Table of contents

When to retrain

As time changes the distributions within data keep changing. So a model deployed a year back might not be the same. eg. risk for a life insurer, if person is fairly average - non smoker, avg height etc. NN will give average prediction. As we progress mortality is improving. More people are living to high end. Smokers are becoming less. Therefore ground truth is changing. So the model needs to be retrained.

Techniques on a closed dataset

This video explains in detail. Dataset shift and Covariate Shift. Measuring drift in dataset.

KS-Statistic:

from scipy import stats

stats.ks_2samp(train_df["kitchensq"], train_df["kitchensq"])
# this has pvalue 1 no change
# but

stats.ks_2samp(train_df["kitchensq"], test_df["kitchensq"])
# this statistic shows change p value becomes 0

# similary this can be tested for every other column in train and test set

Detecting drift between training and testing dataset.

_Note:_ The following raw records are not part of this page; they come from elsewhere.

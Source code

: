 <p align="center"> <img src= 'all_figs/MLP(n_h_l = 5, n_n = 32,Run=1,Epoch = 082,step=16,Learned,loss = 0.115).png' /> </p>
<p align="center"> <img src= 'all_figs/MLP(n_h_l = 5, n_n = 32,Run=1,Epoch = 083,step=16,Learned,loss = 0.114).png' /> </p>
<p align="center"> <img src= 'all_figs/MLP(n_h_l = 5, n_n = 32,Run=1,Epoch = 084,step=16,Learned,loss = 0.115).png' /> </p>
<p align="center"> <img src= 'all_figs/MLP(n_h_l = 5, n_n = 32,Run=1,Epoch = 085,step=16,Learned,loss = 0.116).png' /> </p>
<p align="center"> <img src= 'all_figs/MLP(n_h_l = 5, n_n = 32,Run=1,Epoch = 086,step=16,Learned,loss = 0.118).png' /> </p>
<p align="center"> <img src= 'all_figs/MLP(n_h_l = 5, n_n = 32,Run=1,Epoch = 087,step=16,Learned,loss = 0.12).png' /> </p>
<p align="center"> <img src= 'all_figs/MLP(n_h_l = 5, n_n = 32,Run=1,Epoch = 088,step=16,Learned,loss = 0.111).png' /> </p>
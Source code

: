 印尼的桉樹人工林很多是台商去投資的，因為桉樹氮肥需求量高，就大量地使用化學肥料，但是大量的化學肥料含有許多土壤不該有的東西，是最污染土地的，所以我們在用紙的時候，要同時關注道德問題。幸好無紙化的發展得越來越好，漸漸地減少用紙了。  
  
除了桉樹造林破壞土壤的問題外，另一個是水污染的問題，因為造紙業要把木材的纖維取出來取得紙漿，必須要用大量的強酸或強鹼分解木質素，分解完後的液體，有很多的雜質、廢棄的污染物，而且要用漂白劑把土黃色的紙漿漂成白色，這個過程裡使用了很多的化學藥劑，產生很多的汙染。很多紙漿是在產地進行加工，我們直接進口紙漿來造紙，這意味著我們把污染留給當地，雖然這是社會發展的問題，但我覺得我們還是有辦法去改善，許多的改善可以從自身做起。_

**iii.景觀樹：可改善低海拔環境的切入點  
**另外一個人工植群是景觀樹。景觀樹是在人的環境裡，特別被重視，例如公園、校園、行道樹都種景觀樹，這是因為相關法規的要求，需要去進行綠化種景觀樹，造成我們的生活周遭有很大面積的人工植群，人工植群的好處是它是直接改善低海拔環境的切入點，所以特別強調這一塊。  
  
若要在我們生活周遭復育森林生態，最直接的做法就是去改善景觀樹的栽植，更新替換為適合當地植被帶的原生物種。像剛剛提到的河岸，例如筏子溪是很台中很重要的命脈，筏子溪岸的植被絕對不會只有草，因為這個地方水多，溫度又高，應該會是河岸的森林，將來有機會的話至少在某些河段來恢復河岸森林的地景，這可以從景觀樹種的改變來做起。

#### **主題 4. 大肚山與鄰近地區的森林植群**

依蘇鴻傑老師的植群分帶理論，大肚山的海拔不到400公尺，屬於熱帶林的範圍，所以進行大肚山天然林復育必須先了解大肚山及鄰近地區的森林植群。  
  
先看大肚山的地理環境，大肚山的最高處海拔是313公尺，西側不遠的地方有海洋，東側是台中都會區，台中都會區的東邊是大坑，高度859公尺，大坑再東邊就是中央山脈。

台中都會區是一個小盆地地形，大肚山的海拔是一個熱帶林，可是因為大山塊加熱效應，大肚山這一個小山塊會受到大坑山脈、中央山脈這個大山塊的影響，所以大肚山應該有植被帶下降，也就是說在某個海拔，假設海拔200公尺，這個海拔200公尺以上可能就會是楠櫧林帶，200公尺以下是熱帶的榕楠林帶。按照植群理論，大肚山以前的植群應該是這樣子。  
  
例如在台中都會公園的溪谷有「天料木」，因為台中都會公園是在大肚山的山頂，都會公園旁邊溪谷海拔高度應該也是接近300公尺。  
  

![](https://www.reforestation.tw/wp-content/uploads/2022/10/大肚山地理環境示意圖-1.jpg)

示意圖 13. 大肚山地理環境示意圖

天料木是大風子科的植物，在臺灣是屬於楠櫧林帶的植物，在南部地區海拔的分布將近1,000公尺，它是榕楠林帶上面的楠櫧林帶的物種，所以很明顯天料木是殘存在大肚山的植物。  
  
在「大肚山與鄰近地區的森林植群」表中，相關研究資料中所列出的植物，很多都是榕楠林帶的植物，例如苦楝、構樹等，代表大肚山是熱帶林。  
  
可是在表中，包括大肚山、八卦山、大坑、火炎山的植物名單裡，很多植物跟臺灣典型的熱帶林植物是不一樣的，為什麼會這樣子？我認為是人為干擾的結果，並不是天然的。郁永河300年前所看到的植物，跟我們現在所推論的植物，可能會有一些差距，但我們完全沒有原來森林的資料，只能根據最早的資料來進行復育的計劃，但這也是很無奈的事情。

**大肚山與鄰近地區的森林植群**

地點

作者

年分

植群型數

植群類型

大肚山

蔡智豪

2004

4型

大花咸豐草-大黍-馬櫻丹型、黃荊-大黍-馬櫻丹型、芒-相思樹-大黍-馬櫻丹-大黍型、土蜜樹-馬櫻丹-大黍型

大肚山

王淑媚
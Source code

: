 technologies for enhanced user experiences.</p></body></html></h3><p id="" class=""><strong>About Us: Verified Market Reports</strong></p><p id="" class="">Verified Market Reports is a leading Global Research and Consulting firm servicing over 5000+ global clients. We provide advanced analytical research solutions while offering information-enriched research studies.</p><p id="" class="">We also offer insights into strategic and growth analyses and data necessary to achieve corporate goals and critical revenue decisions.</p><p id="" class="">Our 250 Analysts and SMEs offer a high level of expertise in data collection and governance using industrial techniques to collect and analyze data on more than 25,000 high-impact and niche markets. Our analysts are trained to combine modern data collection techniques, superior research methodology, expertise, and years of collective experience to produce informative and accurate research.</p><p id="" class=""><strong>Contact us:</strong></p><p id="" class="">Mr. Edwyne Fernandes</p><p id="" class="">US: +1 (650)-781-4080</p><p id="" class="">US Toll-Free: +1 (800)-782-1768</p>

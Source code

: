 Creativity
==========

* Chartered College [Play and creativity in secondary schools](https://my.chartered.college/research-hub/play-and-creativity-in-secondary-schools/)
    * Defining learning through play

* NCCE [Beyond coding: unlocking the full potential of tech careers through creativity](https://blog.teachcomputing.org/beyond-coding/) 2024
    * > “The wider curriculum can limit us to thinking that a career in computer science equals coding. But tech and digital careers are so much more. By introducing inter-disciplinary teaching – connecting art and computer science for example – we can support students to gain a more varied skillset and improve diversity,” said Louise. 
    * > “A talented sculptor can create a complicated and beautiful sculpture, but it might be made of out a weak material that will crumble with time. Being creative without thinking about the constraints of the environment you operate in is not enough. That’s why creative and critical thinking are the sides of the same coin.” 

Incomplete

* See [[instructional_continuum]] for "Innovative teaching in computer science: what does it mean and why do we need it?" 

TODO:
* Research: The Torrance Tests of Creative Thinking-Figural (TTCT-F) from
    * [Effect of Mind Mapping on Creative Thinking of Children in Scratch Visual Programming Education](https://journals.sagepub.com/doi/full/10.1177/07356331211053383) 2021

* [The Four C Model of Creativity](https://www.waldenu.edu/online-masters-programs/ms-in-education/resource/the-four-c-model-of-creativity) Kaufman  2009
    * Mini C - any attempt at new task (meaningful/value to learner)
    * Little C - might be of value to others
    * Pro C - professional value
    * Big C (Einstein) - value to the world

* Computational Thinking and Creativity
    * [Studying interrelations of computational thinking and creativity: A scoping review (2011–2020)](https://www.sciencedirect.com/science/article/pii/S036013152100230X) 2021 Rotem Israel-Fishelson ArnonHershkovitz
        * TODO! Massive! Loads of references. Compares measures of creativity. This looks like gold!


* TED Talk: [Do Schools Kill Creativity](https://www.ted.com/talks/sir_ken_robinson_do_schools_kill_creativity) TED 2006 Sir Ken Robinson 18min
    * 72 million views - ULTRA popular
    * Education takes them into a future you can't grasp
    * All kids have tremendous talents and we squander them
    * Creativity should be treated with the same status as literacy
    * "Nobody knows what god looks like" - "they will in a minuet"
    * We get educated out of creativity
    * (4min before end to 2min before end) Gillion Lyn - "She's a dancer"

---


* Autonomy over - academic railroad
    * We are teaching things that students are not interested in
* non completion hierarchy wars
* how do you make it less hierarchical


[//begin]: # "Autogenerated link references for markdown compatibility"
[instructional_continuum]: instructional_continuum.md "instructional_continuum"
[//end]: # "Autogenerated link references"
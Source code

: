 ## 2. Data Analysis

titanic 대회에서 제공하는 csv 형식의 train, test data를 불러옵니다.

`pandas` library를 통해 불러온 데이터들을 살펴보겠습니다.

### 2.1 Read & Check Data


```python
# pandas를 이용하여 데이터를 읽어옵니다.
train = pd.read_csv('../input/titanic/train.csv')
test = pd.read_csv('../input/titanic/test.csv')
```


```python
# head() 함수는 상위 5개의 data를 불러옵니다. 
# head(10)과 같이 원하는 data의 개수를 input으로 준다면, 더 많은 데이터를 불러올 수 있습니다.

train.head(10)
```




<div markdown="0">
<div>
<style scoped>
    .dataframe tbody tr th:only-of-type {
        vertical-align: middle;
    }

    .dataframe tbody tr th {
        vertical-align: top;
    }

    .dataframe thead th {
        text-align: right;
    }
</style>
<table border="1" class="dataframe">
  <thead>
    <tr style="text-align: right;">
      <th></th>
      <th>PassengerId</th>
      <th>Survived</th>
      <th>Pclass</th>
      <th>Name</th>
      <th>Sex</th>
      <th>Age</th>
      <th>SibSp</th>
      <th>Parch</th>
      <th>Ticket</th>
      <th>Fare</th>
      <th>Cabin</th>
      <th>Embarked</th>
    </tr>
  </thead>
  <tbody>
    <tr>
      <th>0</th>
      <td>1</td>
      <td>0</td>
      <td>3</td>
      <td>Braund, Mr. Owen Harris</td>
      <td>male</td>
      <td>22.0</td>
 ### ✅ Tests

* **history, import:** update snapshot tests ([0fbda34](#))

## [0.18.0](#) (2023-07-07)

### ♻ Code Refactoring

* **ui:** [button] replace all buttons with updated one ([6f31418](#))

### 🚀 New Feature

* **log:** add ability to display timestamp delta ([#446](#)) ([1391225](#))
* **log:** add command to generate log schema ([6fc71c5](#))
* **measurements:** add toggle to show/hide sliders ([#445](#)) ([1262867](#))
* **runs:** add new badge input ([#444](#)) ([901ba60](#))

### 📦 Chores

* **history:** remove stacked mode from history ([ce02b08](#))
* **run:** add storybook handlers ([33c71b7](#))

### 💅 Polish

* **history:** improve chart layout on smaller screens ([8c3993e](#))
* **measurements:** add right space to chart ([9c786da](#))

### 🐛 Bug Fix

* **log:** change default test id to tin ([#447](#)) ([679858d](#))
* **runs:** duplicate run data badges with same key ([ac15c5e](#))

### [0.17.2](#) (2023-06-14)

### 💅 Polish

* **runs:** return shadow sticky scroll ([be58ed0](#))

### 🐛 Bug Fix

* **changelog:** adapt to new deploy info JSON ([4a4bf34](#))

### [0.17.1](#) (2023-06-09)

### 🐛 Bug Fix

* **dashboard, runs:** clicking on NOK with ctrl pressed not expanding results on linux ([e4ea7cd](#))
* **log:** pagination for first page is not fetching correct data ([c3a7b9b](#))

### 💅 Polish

  • sample train and test set into smaller sets
  • add another column source_training to check which set they came from
  • combine together and re randomize them
  • fit a model (random forest) can the model predict where an individual row came from
    • Use each column one by one to fit model on source_training
  • ideally we should not be able to predict source_training. SO anything with AUC > 0.75 means that there is a drift.
  • eg. stuff like timestamp, id is ever increasing so test and train will be totally different.